* DATA UNDER STUDY
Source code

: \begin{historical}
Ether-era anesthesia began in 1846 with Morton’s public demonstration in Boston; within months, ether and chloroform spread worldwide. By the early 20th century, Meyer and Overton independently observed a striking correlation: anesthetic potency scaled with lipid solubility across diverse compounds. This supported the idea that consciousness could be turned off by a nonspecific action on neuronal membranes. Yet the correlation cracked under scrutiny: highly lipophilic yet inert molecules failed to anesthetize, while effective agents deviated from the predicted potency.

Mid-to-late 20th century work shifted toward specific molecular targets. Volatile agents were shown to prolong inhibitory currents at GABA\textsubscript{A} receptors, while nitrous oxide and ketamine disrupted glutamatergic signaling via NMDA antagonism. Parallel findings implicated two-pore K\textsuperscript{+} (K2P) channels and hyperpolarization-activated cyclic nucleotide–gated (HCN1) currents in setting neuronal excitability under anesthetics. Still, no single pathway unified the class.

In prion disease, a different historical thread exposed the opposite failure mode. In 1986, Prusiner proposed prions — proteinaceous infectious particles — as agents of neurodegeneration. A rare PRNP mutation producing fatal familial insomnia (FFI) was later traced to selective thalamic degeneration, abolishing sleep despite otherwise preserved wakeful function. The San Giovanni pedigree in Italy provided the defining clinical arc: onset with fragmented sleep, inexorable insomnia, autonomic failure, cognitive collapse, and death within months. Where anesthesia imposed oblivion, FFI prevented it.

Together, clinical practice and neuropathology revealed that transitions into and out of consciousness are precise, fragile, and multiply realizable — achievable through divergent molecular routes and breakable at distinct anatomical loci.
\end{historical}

...

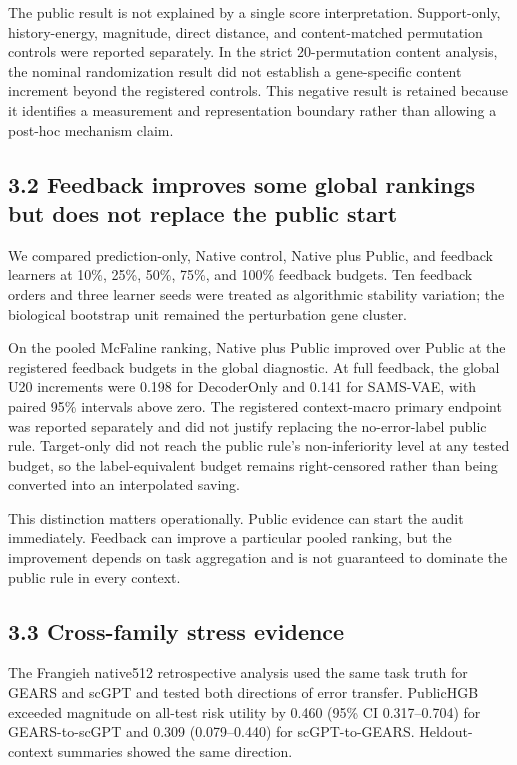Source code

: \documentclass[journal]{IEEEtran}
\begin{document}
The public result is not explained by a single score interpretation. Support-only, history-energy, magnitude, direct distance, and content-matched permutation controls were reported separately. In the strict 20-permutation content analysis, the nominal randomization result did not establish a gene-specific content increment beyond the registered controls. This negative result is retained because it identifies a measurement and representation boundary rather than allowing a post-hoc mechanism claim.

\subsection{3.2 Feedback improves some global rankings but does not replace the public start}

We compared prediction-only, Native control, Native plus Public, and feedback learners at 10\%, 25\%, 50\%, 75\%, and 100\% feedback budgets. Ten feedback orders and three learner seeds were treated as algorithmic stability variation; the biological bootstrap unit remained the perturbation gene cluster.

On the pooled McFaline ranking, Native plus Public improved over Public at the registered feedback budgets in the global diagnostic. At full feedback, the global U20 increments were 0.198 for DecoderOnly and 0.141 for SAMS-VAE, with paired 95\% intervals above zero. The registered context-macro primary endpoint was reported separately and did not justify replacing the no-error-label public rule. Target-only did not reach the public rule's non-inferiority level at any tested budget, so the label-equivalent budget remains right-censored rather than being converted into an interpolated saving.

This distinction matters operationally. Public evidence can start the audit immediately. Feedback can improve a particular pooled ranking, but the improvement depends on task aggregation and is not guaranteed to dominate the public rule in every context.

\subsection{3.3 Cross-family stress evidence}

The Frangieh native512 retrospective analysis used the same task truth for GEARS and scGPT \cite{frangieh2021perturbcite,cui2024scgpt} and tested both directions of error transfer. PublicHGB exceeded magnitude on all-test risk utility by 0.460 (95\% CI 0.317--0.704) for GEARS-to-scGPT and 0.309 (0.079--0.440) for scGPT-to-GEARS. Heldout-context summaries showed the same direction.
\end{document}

---

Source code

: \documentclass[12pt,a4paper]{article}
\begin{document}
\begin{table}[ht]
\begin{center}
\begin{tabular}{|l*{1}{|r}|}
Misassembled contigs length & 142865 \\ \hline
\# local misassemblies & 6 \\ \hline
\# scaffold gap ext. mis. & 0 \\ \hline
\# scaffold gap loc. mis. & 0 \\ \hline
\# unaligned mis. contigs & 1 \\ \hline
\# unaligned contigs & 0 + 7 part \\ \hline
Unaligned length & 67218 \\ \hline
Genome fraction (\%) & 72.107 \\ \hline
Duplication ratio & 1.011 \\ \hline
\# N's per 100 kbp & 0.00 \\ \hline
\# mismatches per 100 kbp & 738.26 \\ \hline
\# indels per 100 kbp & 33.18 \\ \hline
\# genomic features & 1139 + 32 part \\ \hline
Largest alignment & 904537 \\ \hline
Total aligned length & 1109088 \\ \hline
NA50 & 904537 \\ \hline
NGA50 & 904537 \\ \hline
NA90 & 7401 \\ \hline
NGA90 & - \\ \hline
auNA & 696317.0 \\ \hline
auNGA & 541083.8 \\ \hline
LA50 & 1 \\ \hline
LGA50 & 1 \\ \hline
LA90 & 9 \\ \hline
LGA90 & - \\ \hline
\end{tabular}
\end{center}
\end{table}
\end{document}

* TASK DIRECTIONS
Find every line above where the word "subsection" occurs, and copy that line.

* YOUR SOLUTION
\subsection{3.2 Feedback improves some global rankings but does not replace the public start}
\subsection{3.3 Cross-family stress evidence}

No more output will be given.